## Task prompt
Each entry below is to be reproduced exactly, though any pictures it holds must be omitted.

*-*-*

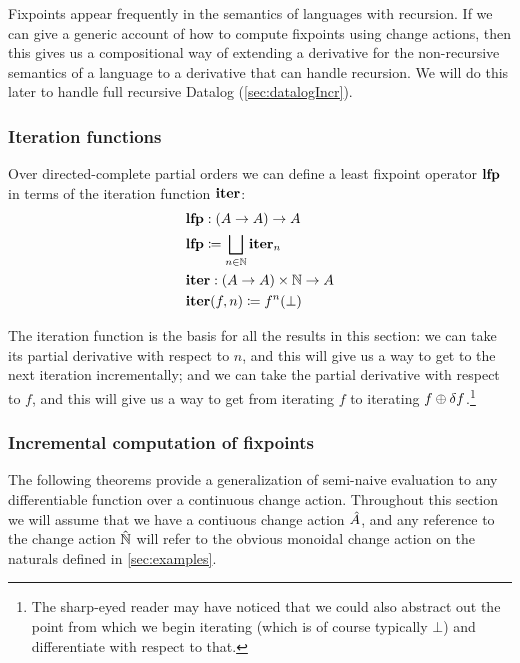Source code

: 
Fixpoints appear frequently in the semantics of languages with recursion. If we
can give a generic account of how to compute fixpoints using change actions,
then this gives us a compositional way of extending a derivative for the
non-recursive semantics of a language to a derivative that can handle recursion.
We will do this later to handle full recursive Datalog (\cref{sec:datalogIncr}).

\subsubsection{Iteration functions}
\label{sec:iteration}

Over directed-complete partial orders we can define a least fixpoint operator $\mathbf{lfp}$ in terms of the
iteration function $\mathbf{iter}$:
\begin{align*}
  &\mathbf{lfp} : (A \rightarrow A) \rightarrow A\\
  &\mathbf{lfp} \coloneqq \bigsqcup_{n \in \mathbb{N}} \mathbf{iter}_n \\
  &\mathbf{iter} : (A \rightarrow A) \times \mathbb{N} \rightarrow A\\
  &\mathbf{iter}(f, n) \coloneqq f^n(\bot)
\end{align*}

The iteration function is the basis for all the results in this section:
we can take its partial derivative with respect to $n$, and this will give us a way to get
to the next iteration incrementally; and we can take the partial derivative
with respect to $f$, and this will give us a way to get from iterating $f$ to iterating $f
\oplus \delta f$.\footnote{
  The sharp-eyed reader may have noticed that we
  could also abstract out the point from which we begin iterating (which is of
  course typically $\bot$) and differentiate with respect to that.
}

\subsubsection{Incremental computation of fixpoints}

The following theorems provide a
generalization of semi-naive evaluation to any differentiable function over a
continuous change action. Throughout this section we will assume that we have a contiuous change action
$\hat{A}$, and any reference to the change action $\hat{\mathbb{N}}$ will refer to the obvious monoidal
change action on the naturals defined in \cref{sec:examples}.

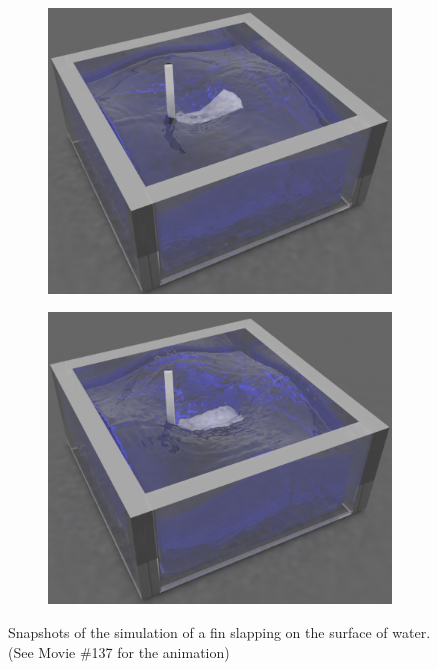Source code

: 	\begin{figure}[H]
	\centering	
	\begin{subfigure}{0.48\columnwidth}	
		\centering
		\includegraphics[width=1.0\textwidth]{images/Compliant_Robotics/Scene_flex.png}
	\end{subfigure}	
	\begin{subfigure}{0.47\columnwidth}	
		\centering
		\includegraphics[width=1.0\textwidth]{images/Compliant_Robotics/Scene_rigid.png}
	\end{subfigure}	
	\caption{Snapshots of the simulation of a fin slapping on the surface of water. (See \cite{sbelWebsiteAnimations} Movie \#137 for the animation)}\label{fig:Fin}
\end{figure}
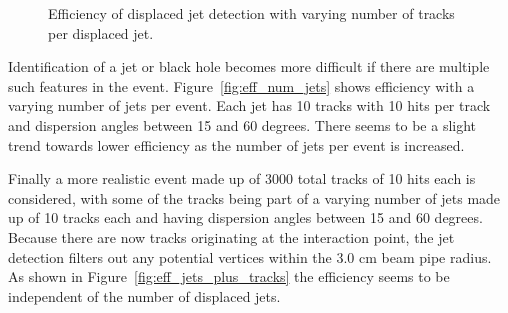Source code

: \documentclass[preprint,sort&compress]{elsarticle}
\begin{document}
\begin{figure}[!Hhtb]
\begin{minipage}[t]{5.7cm}
\begin{center}
\caption{Efficiency of displaced jet detection with varying number of tracks per displaced jet.\label{fig:eff_num_tracks_per_singularity}}
\end{center}
\end{minipage}
\end{figure}

Identification of a jet or black hole becomes more difficult if there are multiple such features in the event.  Figure~\ref{fig:eff_num_jets} shows efficiency with a varying number of jets per event.  Each jet has 10 tracks with 10 hits per track and dispersion angles between 15 and 60 degrees.  There seems to be a slight trend towards lower efficiency as the number of jets per event is increased.

Finally a more realistic event made up of 3000 total tracks of 10 hits each is considered, with some of the tracks being part of a varying number of jets made up of 10 tracks each and having dispersion angles between 15 and 60 degrees.  Because there are now tracks originating at the interaction point, the jet detection filters out any potential vertices within the 3.0 cm beam pipe radius.  As shown in Figure~\ref{fig:eff_jets_plus_tracks} the efficiency seems to be independent of the number of displaced jets.
%
\end{document}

*-*-*

## Finished exercise
Source code

: 
Fixpoints appear frequently in the semantics of languages with recursion. If we
can give a generic account of how to compute fixpoints using change actions,
then this gives us a compositional way of extending a derivative for the
non-recursive semantics of a language to a derivative that can handle recursion.
We will do this later to handle full recursive Datalog (\cref{sec:datalogIncr}).

\subsubsection{Iteration functions}
\label{sec:iteration}

Over directed-complete partial orders we can define a least fixpoint operator $\mathbf{lfp}$ in terms of the
iteration function $\mathbf{iter}$:
\begin{align*}
  &\mathbf{lfp} : (A \rightarrow A) \rightarrow A\\
  &\mathbf{lfp} \coloneqq \bigsqcup_{n \in \mathbb{N}} \mathbf{iter}_n \\
  &\mathbf{iter} : (A \rightarrow A) \times \mathbb{N} \rightarrow A\\
  &\mathbf{iter}(f, n) \coloneqq f^n(\bot)
\end{align*}

The iteration function is the basis for all the results in this section:
we can take its partial derivative with respect to $n$, and this will give us a way to get
to the next iteration incrementally; and we can take the partial derivative
with respect to $f$, and this will give us a way to get from iterating $f$ to iterating $f
\oplus \delta f$.\footnote{
  The sharp-eyed reader may have noticed that we
  could also abstract out the point from which we begin iterating (which is of
  course typically $\bot$) and differentiate with respect to that.
}

\subsubsection{Incremental computation of fixpoints}

The following theorems provide a
generalization of semi-naive evaluation to any differentiable function over a
continuous change action. Throughout this section we will assume that we have a contiuous change action
$\hat{A}$, and any reference to the change action $\hat{\mathbb{N}}$ will refer to the obvious monoidal
change action on the naturals defined in \cref{sec:examples}.

Source code

: 	\begin{figure}[H]
	\centering	
	\begin{subfigure}{0.48\columnwidth}	
		\centering
		\includegraphics[width=1.0\textwidth]{images/Compliant_Robotics/Scene_flex.png}
	\end{subfigure}	
	\begin{subfigure}{0.47\columnwidth}	
		\centering
		\includegraphics[width=1.0\textwidth]{images/Compliant_Robotics/Scene_rigid.png}
	\end{subfigure}	
	\caption{Snapshots of the simulation of a fin slapping on the surface of water. (See \cite{sbelWebsiteAnimations} Movie \#137 for the animation)}\label{fig:Fin}
\end{figure}
Source code

: \documentclass[preprint,sort&compress]{elsarticle}
\begin{document}
\begin{figure}[!Hhtb]
\begin{minipage}[t]{5.7cm}
\begin{center}
\caption{Efficiency of displaced jet detection with varying number of tracks per displaced jet.\label{fig:eff_num_tracks_per_singularity}}
\end{center}
\end{minipage}
\end{figure}

Identification of a jet or black hole becomes more difficult if there are multiple such features in the event.  Figure~\ref{fig:eff_num_jets} shows efficiency with a varying number of jets per event.  Each jet has 10 tracks with 10 hits per track and dispersion angles between 15 and 60 degrees.  There seems to be a slight trend towards lower efficiency as the number of jets per event is increased.

Finally a more realistic event made up of 3000 total tracks of 10 hits each is considered, with some of the tracks being part of a varying number of jets made up of 10 tracks each and having dispersion angles between 15 and 60 degrees.  Because there are now tracks originating at the interaction point, the jet detection filters out any potential vertices within the 3.0 cm beam pipe radius.  As shown in Figure~\ref{fig:eff_jets_plus_tracks} the efficiency seems to be independent of the number of displaced jets.
%
\end{document}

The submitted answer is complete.